Program Makan Siang Gratis, belakangan diubah nomenklaturnya, “Makan Bergizi Gratis” (MBG). Selain merupakan salah satu program prioritas Presiden Terpilih Prabowo Subianto–selanjutnya disingkat PS–program serupa ini sebenarnya telah berlangsung enam dekade lebih sebagai agenda masyarakat global.
Merujuk World Food Programme United Nations dalam State of School-Feeding Worldwide 2022, disebutkan setiap hari di sepanjang 2022 ada 418 juta anak-anak di dunia makan gratis di sekolah. Ini merupakan 41% dari seluruh anak-anak di dunia yang terdaftar di sekolah dasar.
Walau tak sebesar India yang menyentuh hampir 120 juta anak, PS menargetkan program MBG mencakup hingga kisaran 80 juta anak. Sementara bicara populasi kelompok usia anak (<18 tahun), Kementerian PPPA (2024) mencatat jumlahnya sebesar 79,4 juta jiwa. Hampir sepertiga atau tepatnya 28,82% dari total penduduk di Indonesia.
Artinya, target ambisius program MBG dari Presiden Terpilih PS adalah menyasar semua anak tanpa kecuali. Program ini bukan diperuntukkan khusus bagi anak-anak kelompok keluarga miskin, melainkan juga mencakup keluarga kaya. Ini jelas mengingatkan kita pada kebijakan di Jepang, Shokuiku (Kanji: 食育) atau “pendidikan pangan”.
Eksperimen Sosial
Mari kita imajinasikan sesaat. Setiap siang sebelum bel penanda pulang berbunyi di ratusan ribu sekolah di tanah air. Anak-anak berlatar sosial apapun di kelas berbaur makan bersama. Lauk pauk tersaji di piring dan susu di gelas mereka seragam.
Sebelum sesi makan mulai, guru bisa menarasikan banyak hal. Dari bicara seputar makanan sehat, pola makan sehat, soal nutrisi dan gizi, hingga ancaman kurang gizi maupun sebaliknya obesitas. Guru juga bisa menarasikan pentingnya tata krama makan (table manner), bicara gastronomi menu makanan tertentu, baik dari konteks latar filosofi, sejarah ataupun budaya, hingga berkelindannya identitas bangsa dengan menu itu. Dan lain sebagainya.

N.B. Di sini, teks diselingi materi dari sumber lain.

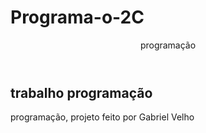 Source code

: # Programa-o-2C 
<!DOCTYPE html>
<html lang="pt-br">
<head>
    <meta charset="UTF-8">
    <meta name="viewport" content="width=device-width, initial-scale=1.0">
    <link rel="stylesheet" href="style.css">
    <title>Gabriel-velho-ferreira-10-2-c</title>
</head>
<body>
    <header> programação </header>
    <section>
       <h1>trabalho programação</h1>     
       <p>  programação, projeto feito por Gabriel Velho
       </p>
</body>
</html>
</section>
<section class="categorias">
</div>
</section>












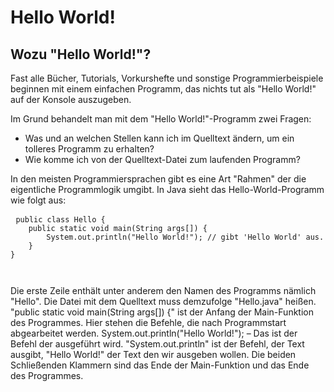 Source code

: # Hello World!

## Wozu "Hello World!"?

Fast alle Bücher, Tutorials, Vorkurshefte und sonstige Programmierbeispiele beginnen mit einem einfachen Programm, das nichts tut als "Hello World!" auf der Konsole auszugeben.

Im Grund behandelt man mit dem "Hello World!"-Programm zwei Fragen: 
* Was und an welchen Stellen kann ich im Quelltext ändern, um ein tolleres Programm zu erhalten?
* Wie komme ich von der Quelltext-Datei zum laufenden Programm?

In den meisten Programmiersprachen gibt es eine Art "Rahmen" der die eigentliche Programmlogik umgibt.
In Java sieht das Hello-World-Programm wie folgt aus: 
<pre> <code>public class Hello {
	public static void main(String args[]) {
		System.out.println("Hello World!");	// gibt 'Hello World' aus.
	}
}</pre> </code>

Die erste Zeile enthält unter anderem den Namen des Programms nämlich "Hello". Die Datei mit dem Quelltext muss demzufolge "Hello.java" heißen.
"public static void main(String args[]) {" ist der Anfang der Main-Funktion des Programmes. Hier stehen die Befehle, die nach Programmstart abgearbeitet werden.
System.out.println("Hello World!"); – Das ist der Befehl der ausgeführt wird. "System.out.println" ist der Befehl, der Text ausgibt, "Hello World!" der Text den wir ausgeben wollen. Die beiden Schließenden Klammern sind das Ende der Main-Funktion und das Ende des Programmes.

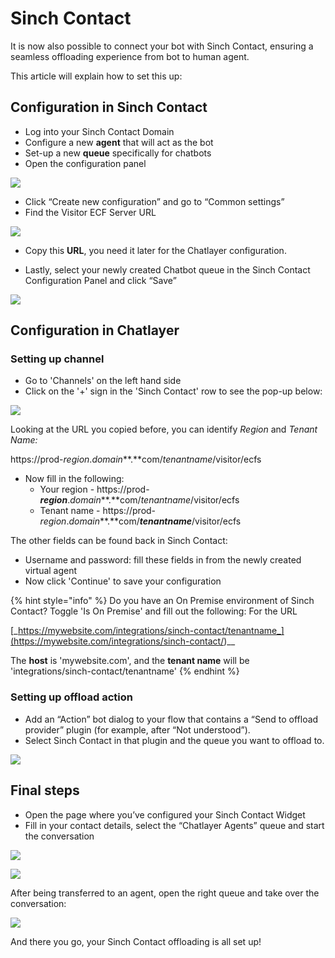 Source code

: # Sinch Contact

It is now also possible to connect your bot with Sinch Contact, ensuring a seamless offloading experience from bot to human agent.

This article will explain how to set this up:

## Configuration in Sinch Contact

* Log into your Sinch Contact Domain
* Configure a new **agent** that will act as the bot
* Set-up a new **queue** specifically for chatbots 
* Open the configuration panel

![](../../.gitbook/assets/image%20%28582%29.png)

* Click “Create new configuration” and go to “Common settings” 
* Find the Visitor ECF Server URL



![](../../.gitbook/assets/image%20%28578%29.png)



* Copy this **URL**, you need it later for the Chatlayer configuration.



* Lastly, select your newly created Chatbot queue in the Sinch Contact Configuration Panel and click “Save”

![](../../.gitbook/assets/image%20%28580%29.png)

## Configuration in Chatlayer

### Setting up channel

* Go to 'Channels' on the left hand side
* Click on the '+' sign in the 'Sinch Contact' row to see the pop-up below:

![](../../.gitbook/assets/image%20%28574%29.png)

Looking at the URL you copied before, you can identify _Region_ and _Tenant Name:_

https://prod-_region_._domain_**.**com/_tenantname_/visitor/ecfs

* Now fill in the following:
  * Your region  - https://prod-_**region**_._domain_**.**com/_tenantname_/visitor/ecfs
  * Tenant name -  https://prod-_region_._domain_**.**com/_**tenantname**_/visitor/ecfs

The other fields can be found back in Sinch Contact:

* Username and password: fill these fields in from the newly created virtual agent 
* Now click 'Continue' to save your configuration 

{% hint style="info" %}
Do you have an On Premise environment of Sinch Contact? Toggle 'Is On Premise' and fill out the following: For the URL

[_https://mywebsite.com/integrations/sinch-contact/tenantname_](https://mywebsite.com/integrations/sinch-contact/<tenantname>)\_\_

 The **host** is 'mywebsite.com', and the **tenant name** will be 'integrations/sinch-contact/tenantname'
{% endhint %}

### Setting up offload action

* Add an “Action” bot dialog to your flow that contains a “Send to offload provider” plugin \(for example, after “Not understood”\). 
* Select Sinch Contact in that plugin and the queue you want to offload to.

![](../../.gitbook/assets/image%20%28573%29.png)



## Final steps

* Open the page where you’ve configured your Sinch Contact Widget
* Fill in your contact details, select the “Chatlayer Agents” queue and start the conversation

![](../../.gitbook/assets/image%20%28579%29.png)



![](../../.gitbook/assets/image%20%28575%29.png)

After being transferred to an agent, open the right queue and take over the conversation:

![](../../.gitbook/assets/image%20%28581%29.png)

And there you go, your Sinch Contact offloading is all set up!




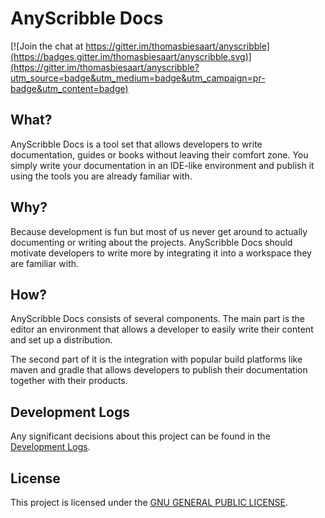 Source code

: # AnyScribble Docs

[![Join the chat at https://gitter.im/thomasbiesaart/anyscribble](https://badges.gitter.im/thomasbiesaart/anyscribble.svg)](https://gitter.im/thomasbiesaart/anyscribble?utm_source=badge&utm_medium=badge&utm_campaign=pr-badge&utm_content=badge)

## What?
AnyScribble Docs is a tool set that allows developers to write documentation,
guides or books without leaving their comfort zone. You simply write
your documentation in an IDE-like environment and publish it using the
tools you are already familiar with.

## Why?
Because development is fun but most of us never get around to actually
documenting or writing about the projects. AnyScribble Docs should motivate
developers to write more by integrating it into a workspace they are
familiar with.

## How?
AnyScribble Docs consists of several components. The main part is the editor
an environment that allows a developer to easily write their content
and set up a distribution.

The second part of it is the integration with popular build platforms
like maven and gradle that allows developers to publish their documentation
together with their products.

## Development Logs
Any significant decisions about this project can be found in
the [Development Logs].

## License
This project is licensed under the [GNU GENERAL PUBLIC LICENSE].

[GNU GENERAL PUBLIC LICENSE]: http://www.gnu.org/licenses/gpl.txt
[Development Logs]: documentation/99-development-log/00-index.md
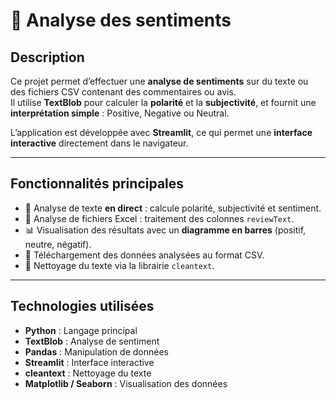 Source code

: # 📝 Analyse des sentiments

## Description

Ce projet permet d’effectuer une **analyse de sentiments** sur du texte ou des fichiers CSV contenant des commentaires ou avis.  
Il utilise **TextBlob** pour calculer la **polarité** et la **subjectivité**, et fournit une **interprétation simple** : Positive, Negative ou Neutral.

L’application est développée avec **Streamlit**, ce qui permet une **interface interactive** directement dans le navigateur.

---

## Fonctionnalités principales

- 📝 Analyse de texte **en direct** : calcule polarité, subjectivité et sentiment.  
- 📂 Analyse de fichiers Excel : traitement des colonnes `reviewText`.  
- 📊 Visualisation des résultats avec un **diagramme en barres** (positif, neutre, négatif).  
- 💾 Téléchargement des données analysées au format CSV.  
- 🧹 Nettoyage du texte via la librairie `cleantext`.  

---

## Technologies utilisées
- **Python** : Langage principal 
- **TextBlob** : Analyse de sentiment 
- **Pandas** : Manipulation de données 
- **Streamlit** : Interface interactive 
- **cleantext** : Nettoyage du texte 
- **Matplotlib / Seaborn** : Visualisation des données 

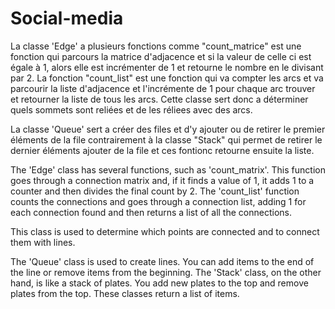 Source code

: # Social-media

La classe 'Edge' a plusieurs fonctions comme "count_matrice" est une fonction qui parcours la matrice d'adjacence et si la valeur de celle ci est égale à 1, alors elle est incrémenter de 1 et retourne le nombre en le divisant par 2. La fonction "count_list" est une fonction qui va compter les arcs et va parcourir la liste d'adjacence et l'incrémente de 1 pour chaque arc trouver et retourner la liste de tous les arcs.
Cette classe sert donc a déterminer quels sommets sont reliées et de les réliees avec des arcs.

La classe 'Queue' sert a créer des files et d'y ajouter ou de retirer le premier éléments de la file contrairement à la classe "Stack" qui permet de retirer le dernier éléments ajouter de la file et ces fontionc retourne ensuite la liste.


The 'Edge' class has several functions, such as 'count_matrix'. This function goes through a connection matrix and, if it finds a value of 1, it adds 1 to a counter and then divides the final count by 2. The 'count_list' function counts the connections and goes through a connection list, adding 1 for each connection found and then returns a list of all the connections.

This class is used to determine which points are connected and to connect them with lines.

The 'Queue' class is used to create lines. You can add items to the end of the line or remove items from the beginning. The 'Stack' class, on the other hand, is like a stack of plates. You add new plates to the top and remove plates from the top. These classes return a list of items.


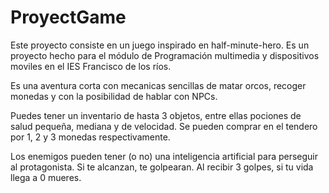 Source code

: # ProyectGame
Este proyecto consiste en un juego inspirado en half-minute-hero. Es un proyecto hecho para el módulo de Programación multimedia y dispositivos moviles
en el IES Francisco de los ríos. 

Es  una aventura corta con mecanicas sencillas de matar orcos, recoger monedas y con la posibilidad de hablar con NPCs.

Puedes tener un inventario de hasta 3 objetos, entre ellas pociones de salud pequeña, mediana y de velocidad. Se pueden comprar en el tendero por 1, 2 y 3 monedas respectivamente.

Los enemigos pueden tener (o no) una inteligencia artificial para perseguir al protagonista. Si te alcanzan, te golpearan. Al recibir 3 golpes, si tu vida llega a 0 mueres.
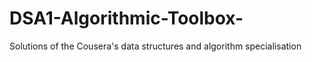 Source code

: # DSA1-Algorithmic-Toolbox-
Solutions of the Cousera's data structures and algorithm specialisation
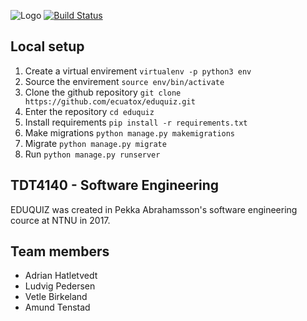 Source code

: ![Logo](https://eduquiz.win/static/eduquiz/img/logo.png)
[![Build Status](https://travis-ci.org/ecuatox/eduquiz.svg?branch=master)](https://travis-ci.org/ecuatox/eduquiz)

## Local setup
1. Create a virtual envirement `virtualenv -p python3 env`
2. Source the envirement `source env/bin/activate`
3. Clone the github repository `git clone https://github.com/ecuatox/eduquiz.git`
4. Enter the repository `cd eduquiz`
5. Install requirements `pip install -r requirements.txt`
6. Make migrations `python manage.py makemigrations`
7. Migrate `python manage.py migrate`
8. Run `python manage.py runserver`

## TDT4140 - Software Engineering
EDUQUIZ was created in Pekka Abrahamsson's software engineering cource at NTNU in 2017.

## Team members
* Adrian Hatletvedt
* Ludvig Pedersen
* Vetle Birkeland
* Amund Tenstad

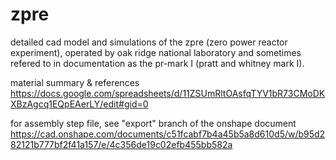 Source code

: # zpre
detailed cad model and simulations of the zpre (zero power reactor experiment), operated by oak ridge national laboratory and sometimes refered to in documentation as the pr-mark I (pratt and whitney mark I).

material summary & references https://docs.google.com/spreadsheets/d/11ZSUmRltOAsfqTYV1bR73CMoDKXBzAgcq1EQpEAerLY/edit#gid=0

for assembly step file, see "export" branch of the onshape document https://cad.onshape.com/documents/c51fcabf7b4a45b5a8d610d5/w/b95d282121b777bf2f41a157/e/4c356de19c02efb455bb582a
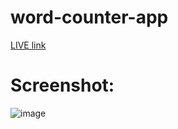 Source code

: # word-counter-app
[LIVE link](https://alokverma-wordcounter.netlify.app/)

# Screenshot:

![image](https://github.com/alokVerma749/word-counter-app/assets/87599400/12aa67ad-7872-4c66-8c87-8a038edb131d)

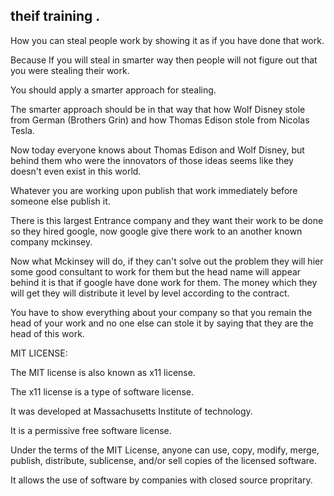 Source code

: ## theif training .


How you can steal people work by showing it as if you have done that work.

Because If you will steal in smarter way then people will not figure out that you were stealing their work.

You should apply a smarter approach for stealing.

The smarter approach should be in that way that how Wolf Disney stole from German (Brothers Grin) and how Thomas Edison stole from Nicolas Tesla.

Now today everyone knows about Thomas Edison and Wolf Disney, but behind them who were the innovators of those ideas seems like they doesn't even exist in this world.

Whatever you are working upon publish that work immediately before someone else publish it.

There is this largest Entrance company and they want their work to be done so they hired google, now google give there work to an another known company mckinsey.

Now what Mckinsey will do, if they can't solve out the problem they will hier some good consultant to work for them but the head name will appear behind it is that if google have done work for them. The money which they will get they will distribute it level by level according to the contract.

You have to show everything about your company so that you remain the head of your work and no one else can stole it by saying that they are the head of this work.

MIT LICENSE:

The MIT license is also known as x11 license.

The x11 license is a type of software license.

It was developed at Massachusetts Institute of technology.

It is a permissive free software license.

Under the terms of the MIT License, anyone can use, copy, modify, merge, publish, distribute, sublicense, and/or sell copies of the licensed software.

It allows the use of software by companies with closed source propritary.
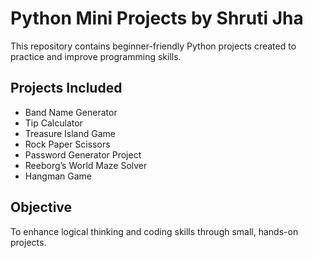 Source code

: # Python Mini Projects by Shruti Jha

This repository contains beginner-friendly Python projects created to practice and improve programming skills.

## Projects Included
- Band Name Generator
- Tip Calculator
- Treasure Island Game
- Rock Paper Scissors
- Password Generator Project
- Reeborg’s World Maze Solver
- Hangman Game

## Objective
To enhance logical thinking and coding skills through small, hands-on projects.
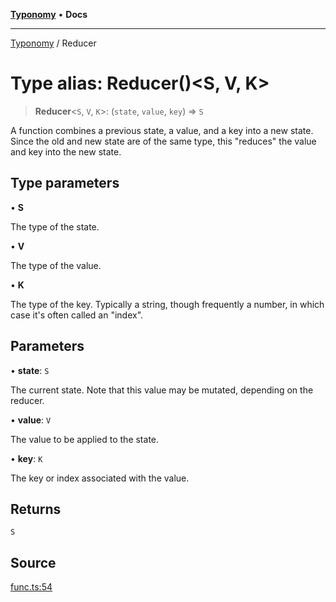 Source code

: [**Typonomy**](../README.md) • **Docs**

***

[Typonomy](../globals.md) / Reducer

# Type alias: Reducer()\<S, V, K\>

> **Reducer**\<`S`, `V`, `K`\>: (`state`, `value`, `key`) => `S`

A function combines a previous state, a value, and a key into a new state.
Since the old and new state are of the same type, this "reduces" the value and key into the new state.

## Type parameters

• **S**

The type of the state.

• **V**

The type of the value.

• **K**

The type of the key.
 Typically a string, though frequently a number, in which case it's often called an "index".

## Parameters

• **state**: `S`

The current state. Note that this value may be mutated, depending on the reducer.

• **value**: `V`

The value to be applied to the state.

• **key**: `K`

The key or index associated with the value.

## Returns

`S`

## Source

[func.ts:54](https://github.com/softcraft-development/typonomy/blob/14556f6ce24da12ae1545e4a4295c60ae5e18fe4/src/func.ts#L54)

Barulah, sesi makan bersama mulai. Selesai makan, kita ajarkan bagaimana piring dan gelas masing-masing harus mereka cuci sendiri. Semua itu anak-anak lakukan setiap hari. Hari demi hari, tahun ke tahun.
Jika hal itu dilakukan, maka tampak jelas ada agenda ‘eksperimen sosial” di sini. Makan siang bersama bukan semata makan siang. Makan siang bersama beralih fungsi menjadi semacam “ritus sosial” penting di sekolah.
Dengan konteks sosio-kultural Indonesia yang heterogen, melalui MBG anak-anak Indonesia sesungguhnya bakal dikondisikan menginternalisasi nilai-nilai kebhinekaan dan toleransi. Murid juga belajar saling memahami perbedaan untuk melampaui sekat-sekat etnis, agama, dan gender, keterbatasan fisik (difabel), serta hambatan psikologis kelas sosial dalam interaksi sosial mereka.
Selain ada praksis membumikan humanisme seperti nilai-nilai kesetaraan, non-diskriminasi, dan solidaritas, MBG juga diharapkan bisa jadi wahana “social engineering” untuk membangun pengembangan psikologi SDM yang sehat bagi anak-anak setelah mereka memasuki usia dewasa.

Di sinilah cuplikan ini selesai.